Kerridge – Always Offended Never Ashamed
The garbled vocal intoning incomprehensible profanities! The strobe light synth flashes! The overblown guitar blasts! Is it an old Sisters of Mercy record played at 33 rpm? No, it’s the new Samuel Kerridge album. All joking aside, the opening track, “GOFD”, from the UK artist’s second album sounds like it was inspired in part by old Goth records. Having risen to prominence with releases on the Downwards label, Kerridge and his partner Hayley have set up their own label Contort – named after the events that they run in Berlin.
So what’s with all the tortured wailing and guitar squalls? Speaking to this writer last year about his rise to prominence and his next moves, he said: “We all have to evolve, but jumping ship to the next movement is not evolving. I would never get caught up in any “hype” nonsense, I’ll stick to what I’m doing, and whatever is going on around me will bear no influence”. Always Offended, Never Ashamed sees him stay true to these words and it’s hard to reconcile it with any other contemporary electronic music release with the exception of Oake or an extreme iteration of Karl O’Connor’s Sandra Electronics work.
Indeed, “MPH”, which follows the foul-mouthed “GOFD” is based on the kind of reduced scuzzy rhythm that Karl O’Connor would spew out under the auspices of that side project, albeit accompanied by the sound of an unnamed unfortunate coughing up a lung. It’s the death metal guitars that may throw fans of Kerridge’s previous work, and they sear ferociously on “TRN5” and lead the gaping chasm of noise on “DAYT”, pulling the arrangement into a gasping, huddled mess by its end. This approach is consistent to what Kerridge told this writer about his need to evolve, but other parts of Always Offended, Never Ashamed kick in a different direction and suggest that his death metal fixation is only a temporary one.

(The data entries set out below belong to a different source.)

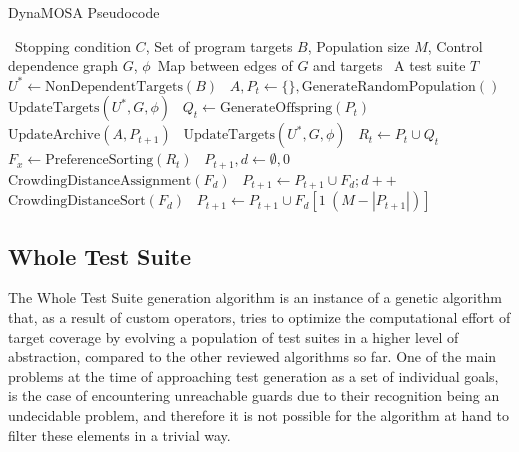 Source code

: \documentclass[%
  chapterprefix=false,%
  open=right,%
  twoside=true,%
  paper=a4,%
  logofile={Figures/logo.png},%
  thesistype=master,%
  UKenglish,%
]{se2thesis}
\begin{document}
\begin{algorithm}[h!]
  \centering
  \caption{DynaMOSA Pseudocode}\label{alg:DynaMOSApseudo}
  \begin{algorithmic}[1]
    \Require~Stopping condition \(C\), Set of program targets \(B\), Population size \(M\), Control dependence graph \(G\), \(\phi\)~Map between edges of \(G\) and targets
    \Ensure~A test suite \(T\)
    \State~\(U^* \gets \text{NonDependentTargets}(B)\)
    \State~\(A, P_t \gets \{\}, \text{GenerateRandomPopulation}()\)
    \State~\(\text{UpdateTargets}(U^*, G, \phi)\)
      \State~\(Q_t \gets \text{GenerateOffspring}(P_t)\)
      \State~\(\text{UpdateArchive}(A, P_{t+1})\)
      \State~\(\text{UpdateTargets}(U^*, G, \phi)\)
      \State~\(R_t \gets P_t \cup Q_t\)
      \State~\(F_x \gets \text{PreferenceSorting}(R_t)\)
      \State~\(P_{t+1}, d \gets \emptyset, 0\)
        \State~\(\text{CrowdingDistanceAssignment}(F_d)\)
        \State~\(P_{t+1} \gets P_{t+1} \cup F_d; d++\)
      \EndWhile\@
      \State~\(\text{CrowdingDistanceSort}(F_d)\)
      \State~\(P_{t+1} \gets P_{t+1} \cup F_d[1\: (M - |P_{t+1}|)]\)
    \EndWhile\@
  \end{algorithmic}
\end{algorithm}

\newpage

\subsection{Whole Test Suite}

The Whole Test Suite generation algorithm is an instance of a genetic algorithm that, as a result of custom operators, tries to optimize the computational effort of target coverage by evolving a population of test suites in a higher level of abstraction, compared to the other reviewed algorithms so far.
One of the main problems at the time of approaching test generation as a set of individual goals, is the case of encountering unreachable guards due to their recognition being an undecidable problem, and therefore it is not possible for the algorithm at hand to filter these elements in a trivial way.
\end{document}
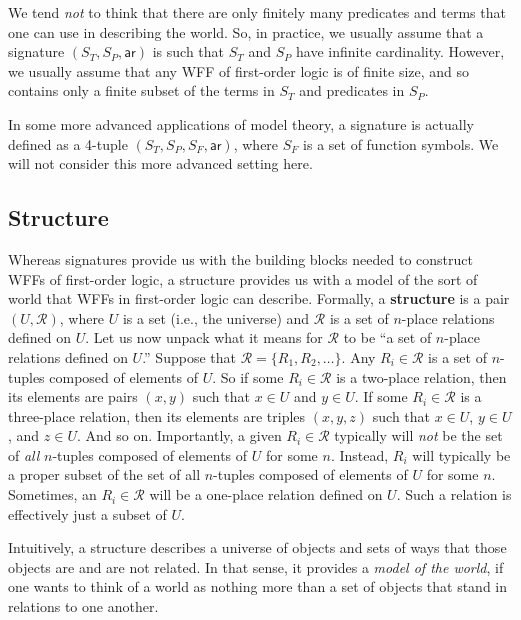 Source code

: \documentclass[11pt]{article}
\theoremstyle{definition}
\theoremstyle{remark}
\begin{document}
We tend \textit{not} to think that there are only finitely many predicates and terms that one can use in describing the world. So, in practice, we usually assume that a signature $(S_{T},S_{P},\textsf{ar})$ is such that $S_{T}$ and $S_{P}$ have infinite cardinality. However, we usually assume that any WFF of first-order logic is of finite size, and so contains only a finite subset of the terms in $S_{T}$ and predicates in $S_{P}$.\par 

In some more advanced applications of model theory, a signature is actually defined as a 4-tuple $(S_{T},S_{P},S_{F},\textsf{ar})$, where $S_{F}$ is a set of function symbols. We will not consider this more advanced setting here.


\subsection{Structure}
Whereas signatures provide us with the building blocks needed to construct WFFs of first-order logic, a structure provides us with a model of the sort of world that WFFs in first-order logic can describe. Formally, a \textbf{structure} is a pair $(U,\mathcal{R})$, where $U$ is a set (i.e., the universe) and $\mathcal{R}$ is a set of $n$-place relations defined on $U$. Let us now unpack what it means for $\mathcal{R}$ to be ``a set of $n$-place relations defined on $U$.'' Suppose that $\mathcal{R}=\{R_{1},R_{2},\dots\}$. Any $R_{i}\in\mathcal{R}$ is a set of $n$-tuples composed of elements of $U$. So if some $R_{i}\in\mathcal{R}$ is a two-place relation, then its elements are pairs $(x,y)$ such that $x\in U$ and $y\in U$. If some $R_{i}\in\mathcal{R}$ is a three-place relation, then its elements are triples $(x,y,z)$ such that $x\in U$, $y\in U$, and $z\in U$. And so on. Importantly, a given $R_{i}\in\mathcal{R}$ typically will \textit{not} be the set of \textit{all} $n$-tuples composed of elements of $U$ for some $n$. Instead, $R_{i}$ will typically be a proper subset of the set of all $n$-tuples composed of elements of $U$ for some $n$. Sometimes, an $R_{i}\in\mathcal{R}$ will be a one-place relation defined on $U$. Such a relation is effectively just a subset of $U$.\par 

Intuitively, a structure describes a universe of objects and sets of ways that those objects are and are not related. In that sense, it provides a \textit{model of the world}, if one wants to think of a world as nothing more than a set of objects that stand in relations to one another.\par 
\end{document}
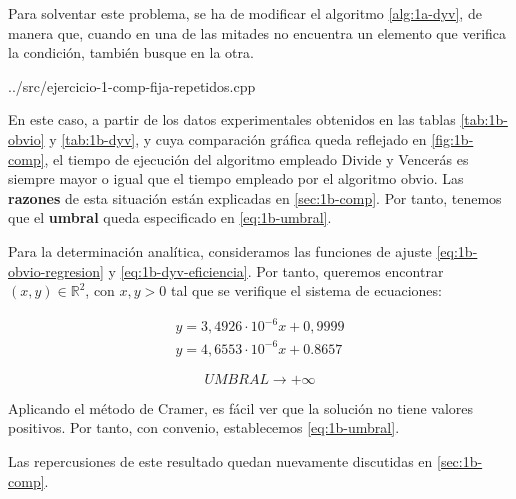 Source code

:Para solventar este problema, se ha de modificar el algoritmo \ref{alg:1a-dyv}, de manera que, cuando en una de las mitades
no encuentra un elemento que verifica la condición, también busque en la otra.






{../src/ejercicio-1-comp-fija-repetidos.cpp} 


En este caso, a partir de los datos experimentales obtenidos en las tablas \ref{tab:1b-obvio} y \ref{tab:1b-dyv}, y cuya comparación
gráfica queda reflejado en \ref{fig:1b-comp}, el tiempo de ejecución del algoritmo empleado Divide y Vencerás
es siempre mayor o igual que el tiempo empleado por el algoritmo obvio. Las \textbf{razones} de esta situación están
explicadas en \ref{sec:1b-comp}. Por tanto, tenemos que el \textbf{umbral} queda especificado en \ref{eq:1b-umbral}. 

Para la determinación analítica, consideramos las funciones de ajuste \ref{eq:1b-obvio-regresion} y \ref{eq:1b-dyv-eficiencia}. Por tanto,
queremos encontrar $(x,y) \in \mathbb R ^2$, con $x,y>0$ tal que se 
verifique el sistema de ecuaciones:

\begin{eqnarray}
	 y = 3,4926 \cdot 10 ^{-6} x + 0,9999 \\
	 y = 4,6553 \cdot 10^{-6} x + 0.8657
\end{eqnarray} 

\begin{equation}
    \boxed{UMBRAL \rightarrow +\infty}
    \label{eq:1b-umbral}
\end{equation}

Aplicando el método de Cramer, es fácil ver que la solución no tiene valores
positivos. Por tanto, con convenio, establecemos \ref{eq:1b-umbral}.

Las repercusiones de este resultado quedan nuevamente discutidas en \ref{sec:1b-comp}.

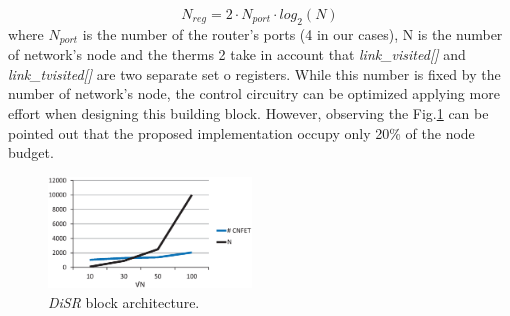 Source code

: \begin{equation}
  \label{eq:imp_trend}
  N_{reg}=2\cdot N_{port} \cdot log_2(N)
\end{equation}
where $N_{port}$ is the number of the router's ports (4 in our cases), N is the number 
of network's node and the therms 2 take in account that \emph{link\_visited[]} and 
\emph{link\_tvisited[]} are two separate set o registers. While this number is fixed by 
the number of network's node, the control circuitry can be optimized applying more effort 
when designing this building block. However, observing the Fig.\ref{fig:imp_trend} can 
be pointed out that the proposed implementation occupy only 20\% of the node budget. 

\begin{figure}
  \centering
  \includegraphics[width=0.48\textwidth]{pictures/imp.eps}
  \caption{\emph{DiSR} block architecture.}
 \label{fig:imp_trend}
\end{figure} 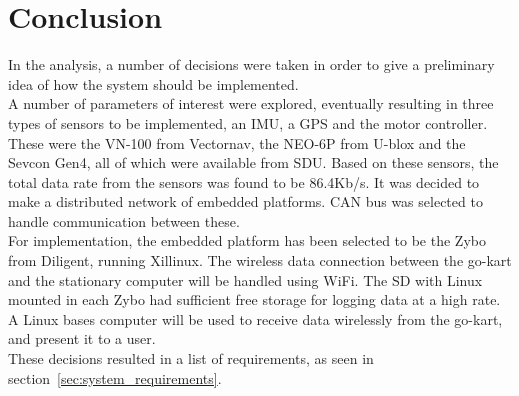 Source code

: 





\section{Conclusion}
\label{sec:analysisconclusion}
In the analysis, a number of decisions were taken in order to give a preliminary idea of how the system should be implemented. \\

A number of parameters of interest were explored, eventually resulting in three types of sensors to be implemented, an IMU, a GPS and the motor controller.
These were the VN-100 from Vectornav, the NEO-6P from U-blox and the Sevcon Gen4, all of which were available from SDU.
Based on these sensors, the total data rate from the sensors was found to be 86.4Kb/s.
It was decided to make a distributed network of embedded platforms. 
CAN bus was selected to handle communication between these.\\

For implementation, the embedded platform has been selected to be the Zybo from Diligent, running Xillinux.
The wireless data connection between the go-kart and the stationary computer will be handled using WiFi.
The SD with Linux mounted in each Zybo had sufficient free storage for logging data at a high rate.
A Linux bases computer will be used to receive data wirelessly from the go-kart, and present it to a user. \\

These decisions resulted in a list of requirements, as seen in section~\ref{sec:system_requirements}.

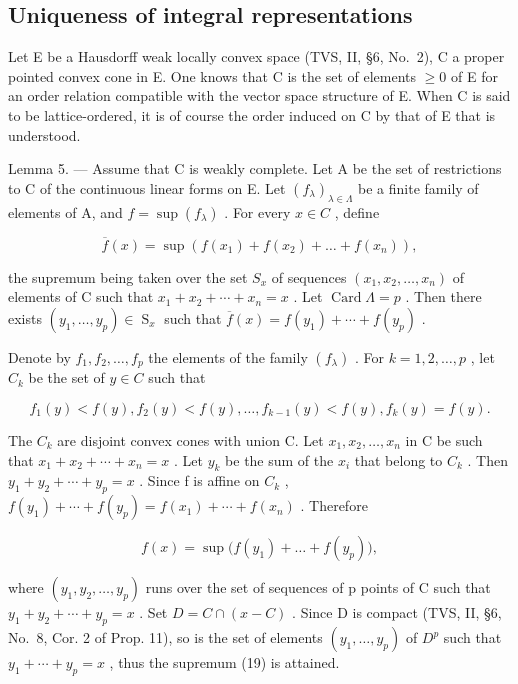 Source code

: \subsection{Uniqueness of integral representations}

Let E be a Hausdorff weak locally convex space (TVS, II, §6, No.~2), C a proper pointed convex cone in E. One knows that C is the set of elements \(\geqslant0\) of E for an order relation compatible with the vector space structure of E. When C is said to be lattice-ordered, it is of course the order induced on C by that of E that is understood.

Lemma 5. --- Assume that C is weakly complete. Let A be the set of restrictions to C of the continuous linear forms on E. Let \((f_{\lambda})_{\lambda \in \Lambda}\) be a finite family of elements of A, and \(f = \sup(f_{\lambda})\) . For every \(x \in C\) , define

\[
\overline {{{f}}} (x) = \sup \left(f (x _ {1}) + f (x _ {2}) + \dots + f (x _ {n})\right),
\]

the supremum being taken over the set \(S_{x}\) of sequences \((x_{1}, x_{2}, \ldots, x_{n})\) of elements of C such that \(x_{1} + x_{2} + \cdots + x_{n} = x\) . Let \(\operatorname{Card}\Lambda = p\) . Then there exists \((y_{1}, \ldots, y_{p}) \in \operatorname{S}_{x}\) such that \(\overline{f}(x) = f(y_{1}) + \cdots + f(y_{p})\) .

Denote by \(f_1, f_2, \ldots, f_p\) the elements of the family \((f_\lambda)\) . For \(k = 1, 2, \ldots, p\) , let \(C_k\) be the set of \(y \in C\) such that

\[
f _ {1} (y) <   f (y), f _ {2} (y) <   f (y), \dots , f _ {k - 1} (y) <   f (y), f _ {k} (y) = f (y).
\]

The \(C_{k}\) are disjoint convex cones with union C. Let \(x_{1}, x_{2}, \ldots, x_{n}\) in C be such that \(x_{1} + x_{2} + \cdots + x_{n} = x\) . Let \(y_{k}\) be the sum of the \(x_{i}\) that belong to \(C_{k}\) . Then \(y_{1} + y_{2} + \cdots + y_{p} = x\) . Since f is affine on \(C_{k}\) , \(f(y_{1}) + \cdots + f(y_{p}) = f(x_{1}) + \cdots + f(x_{n})\) . Therefore

\[
f (x) = \sup \bigl (f (y _ {1}) + \dots + f (y _ {p}) \bigr),\tag{19}
\]

where \((y_{1}, y_{2}, \ldots, y_{p})\) runs over the set of sequences of p points of C such that \(y_{1} + y_{2} + \cdots + y_{p} = x\) . Set \(D = C \cap (x - C)\) . Since D is compact (TVS, II, §6, No.~8, Cor. 2 of Prop. 11), so is the set of elements \((y_{1}, \ldots, y_{p})\) of \(D^{p}\) such that \(y_{1} + \cdots + y_{p} = x\) , thus the supremum (19) is attained.

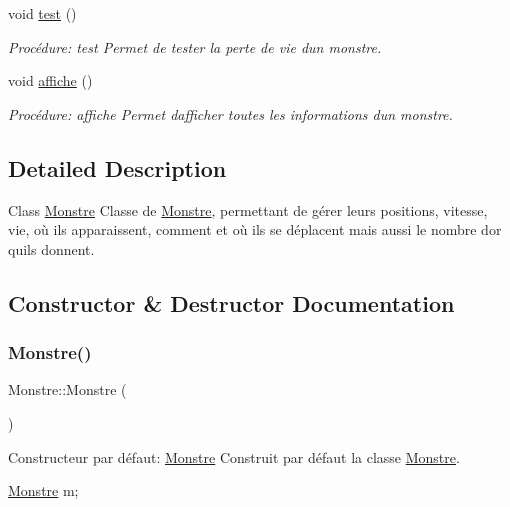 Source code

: \begin{DoxyCompactItemize}
void \hyperlink{classMonstre_a4f22d17531f5ca164355740d035485ee}{test} ()
\begin{DoxyCompactList}\small\item\em Procédure\+: test Permet de tester la perte de vie d\textquotesingle{}un monstre. \end{DoxyCompactList}\item 
void \hyperlink{classMonstre_ac6700482d005ec983746983f76ad0088}{affiche} ()
\begin{DoxyCompactList}\small\item\em Procédure\+: affiche Permet d\textquotesingle{}afficher toutes les informations d\textquotesingle{}un monstre. \end{DoxyCompactList}\end{DoxyCompactItemize}


\subsection{Detailed Description}
Class \hyperlink{classMonstre}{Monstre} Classe de \hyperlink{classMonstre}{Monstre}, permettant de gérer leurs positions, vitesse, vie, où ils apparaissent, comment et où ils se déplacent mais aussi le nombre d\textquotesingle{}or qu\textquotesingle{}ils donnent. 

\subsection{Constructor \& Destructor Documentation}
\mbox{\label{classMonstre_a8efe47ee8ea4b5ee8e5d3820e620059b}} 
\subsubsection{\texorpdfstring{Monstre()}{Monstre()}\hspace{0.1cm}{\footnotesize\ttfamily [1/3]}}
{\footnotesize\ttfamily Monstre\+::\+Monstre (\begin{DoxyParamCaption}{ }\end{DoxyParamCaption})}



Constructeur par défaut\+: \hyperlink{classMonstre}{Monstre} Construit par défaut la classe \hyperlink{classMonstre}{Monstre}. 


\begin{DoxyCode}
\hyperlink{classMonstre}{Monstre} m;
\end{DoxyCode}
 \mbox{\label{classMonstre_a9097846a3f136f6db0a51b80a3ccc15d}}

“NCV” is a droning, Middle-Eastern influenced soundtrack with shattered percussion and “WIAGW” re-lives the Velvet Underground at their most sado-masochistic with chain and whips inflicting pain over a low-tempo pulse. Best of all though is “WOSN”, a genuinely chilling piece of mood music, the icy synths suspended by sporadic collisions with metal panels. As its title suggests, Always Offended, Never Ashamed may alienate some of his audience, but Kerridge’s willingness to contort his musical palette beyond recognition is an occasionally wonderful experience.